Cost - YES, they are more expensive then "normal" bike, but really good touring bikes are also more expensive then normal bikes
Cost, non-uniformity, availability of spare parts - NO, only the frame and rack is special, all other components are standards from brands like SRAM
Performance offroad in difficult terrain? - IT DEPENDS. We did in Australia some very long (600+ km) dirt and sandy roads and we loved our comfort because of full suspension on the extrem corrugations.. But in deep sand it´s impossible, no matter with kind of bike you have. At single trails there is no chance to ride on a recumbent. But which touring cyclists ride by his own choise on small single trails?
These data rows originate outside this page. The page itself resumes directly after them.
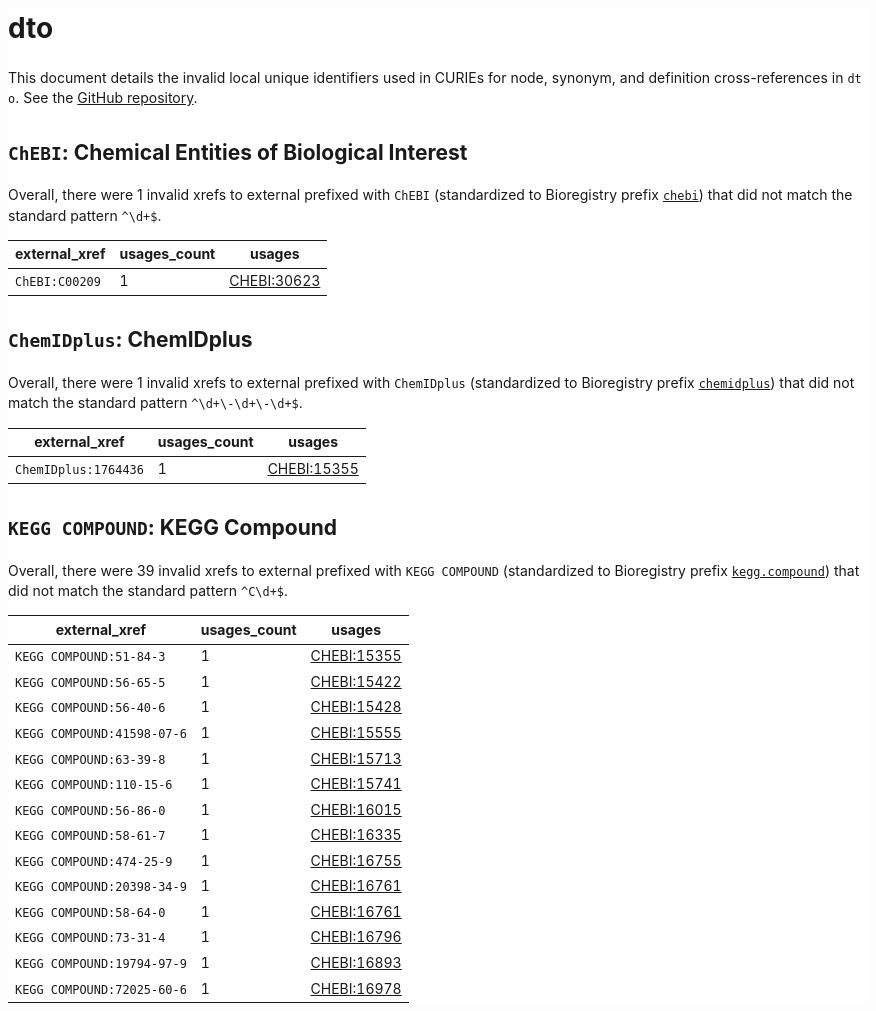 # dto

This document details the invalid local unique identifiers used in CURIEs
for node, synonym, and definition cross-references in `dto`. See the [GitHub repository](https://github.com/DrugTargetOntology/DTO).


## `ChEBI`: Chemical Entities of Biological Interest

Overall, there were 1 invalid
xrefs to external prefixed with `ChEBI` (standardized to Bioregistry
prefix [`chebi`](https://bioregistry.io/chebi)) that
did not match the standard pattern `^\d+$`.

| external_xref   |   usages_count | usages                                                    |
|-----------------|----------------|-----------------------------------------------------------|
| `ChEBI:C00209`  |              1 | [CHEBI:30623](http://purl.obolibrary.org/obo/CHEBI_30623) |

## `ChemIDplus`: ChemIDplus

Overall, there were 1 invalid
xrefs to external prefixed with `ChemIDplus` (standardized to Bioregistry
prefix [`chemidplus`](https://bioregistry.io/chemidplus)) that
did not match the standard pattern `^\d+\-\d+\-\d+$`.

| external_xref        |   usages_count | usages                                                    |
|----------------------|----------------|-----------------------------------------------------------|
| `ChemIDplus:1764436` |              1 | [CHEBI:15355](http://purl.obolibrary.org/obo/CHEBI_15355) |

## `KEGG COMPOUND`: KEGG Compound

Overall, there were 39 invalid
xrefs to external prefixed with `KEGG COMPOUND` (standardized to Bioregistry
prefix [`kegg.compound`](https://bioregistry.io/kegg.compound)) that
did not match the standard pattern `^C\d+$`.

| external_xref               |   usages_count | usages                                                    |
|-----------------------------|----------------|-----------------------------------------------------------|
| `KEGG COMPOUND:51-84-3`     |              1 | [CHEBI:15355](http://purl.obolibrary.org/obo/CHEBI_15355) |
| `KEGG COMPOUND:56-65-5`     |              1 | [CHEBI:15422](http://purl.obolibrary.org/obo/CHEBI_15422) |
| `KEGG COMPOUND:56-40-6`     |              1 | [CHEBI:15428](http://purl.obolibrary.org/obo/CHEBI_15428) |
| `KEGG COMPOUND:41598-07-6`  |              1 | [CHEBI:15555](http://purl.obolibrary.org/obo/CHEBI_15555) |
| `KEGG COMPOUND:63-39-8`     |              1 | [CHEBI:15713](http://purl.obolibrary.org/obo/CHEBI_15713) |
| `KEGG COMPOUND:110-15-6`    |              1 | [CHEBI:15741](http://purl.obolibrary.org/obo/CHEBI_15741) |
| `KEGG COMPOUND:56-86-0`     |              1 | [CHEBI:16015](http://purl.obolibrary.org/obo/CHEBI_16015) |
| `KEGG COMPOUND:58-61-7`     |              1 | [CHEBI:16335](http://purl.obolibrary.org/obo/CHEBI_16335) |
| `KEGG COMPOUND:474-25-9`    |              1 | [CHEBI:16755](http://purl.obolibrary.org/obo/CHEBI_16755) |
| `KEGG COMPOUND:20398-34-9`  |              1 | [CHEBI:16761](http://purl.obolibrary.org/obo/CHEBI_16761) |
| `KEGG COMPOUND:58-64-0`     |              1 | [CHEBI:16761](http://purl.obolibrary.org/obo/CHEBI_16761) |
| `KEGG COMPOUND:73-31-4`     |              1 | [CHEBI:16796](http://purl.obolibrary.org/obo/CHEBI_16796) |
| `KEGG COMPOUND:19794-97-9`  |              1 | [CHEBI:16893](http://purl.obolibrary.org/obo/CHEBI_16893) |
| `KEGG COMPOUND:72025-60-6`  |              1 | [CHEBI:16978](http://purl.obolibrary.org/obo/CHEBI_16978) |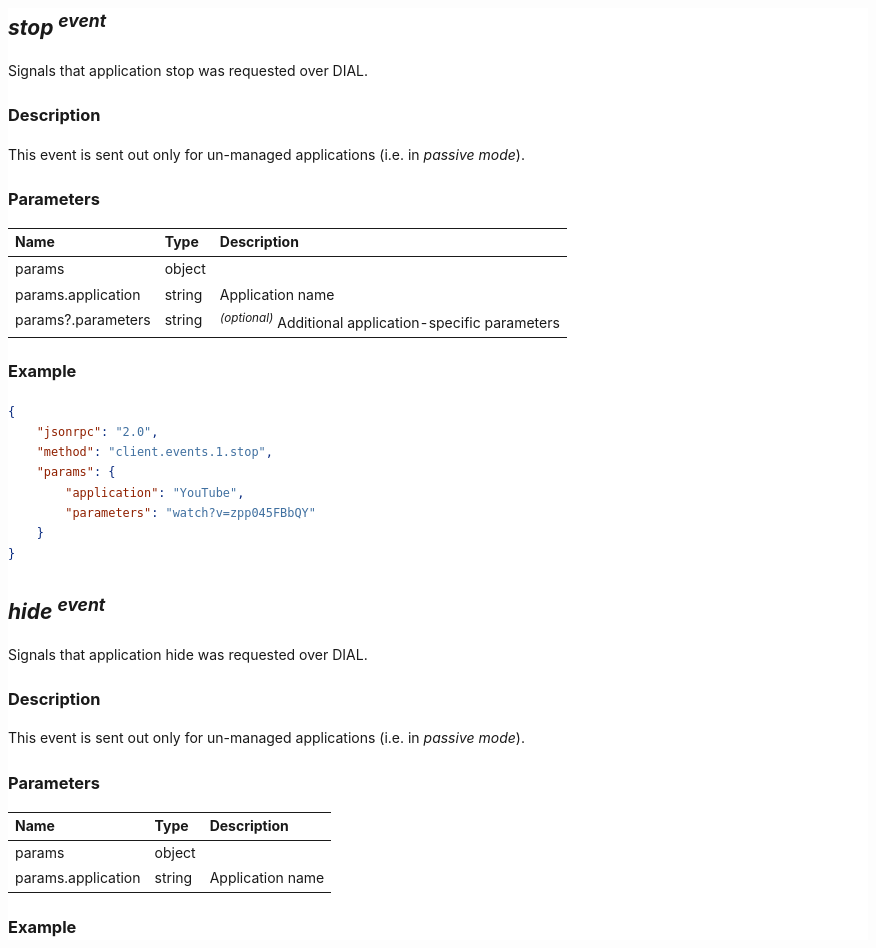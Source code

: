 <a name="event.stop"></a>
## *stop <sup>event</sup>*

Signals that application stop was requested over DIAL.

### Description

This event is sent out only for un-managed applications (i.e. in *passive mode*).

### Parameters

| Name | Type | Description |
| :-------- | :-------- | :-------- |
| params | object |  |
| params.application | string | Application name |
| params?.parameters | string | <sup>*(optional)*</sup> Additional application-specific parameters |

### Example

```json
{
    "jsonrpc": "2.0",
    "method": "client.events.1.stop",
    "params": {
        "application": "YouTube",
        "parameters": "watch?v=zpp045FBbQY"
    }
}
```

<a name="event.hide"></a>
## *hide <sup>event</sup>*

Signals that application hide was requested over DIAL.

### Description

This event is sent out only for un-managed applications (i.e. in *passive mode*).

### Parameters

| Name | Type | Description |
| :-------- | :-------- | :-------- |
| params | object |  |
| params.application | string | Application name |

### Example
Weight/performance on steep climbs? - YES, our bikes without any luggage have a weight about 17 kg /38 pounds. That´s heavy, oh yeah. And on steep climbs you have - in our opinion - the biggest disadvantage cycling a recumbent. All you power must come from your legs, you can´t use your body weight, you can´t go in an another position.
Visibility/handling in crowded urban settings? - YES, we sit on our recumbents by comparison very high, so it is ok in citys. But we still hate it. Without mirrors on both side it´s a kind of suicide cycling in busy citys, because you can´t look back.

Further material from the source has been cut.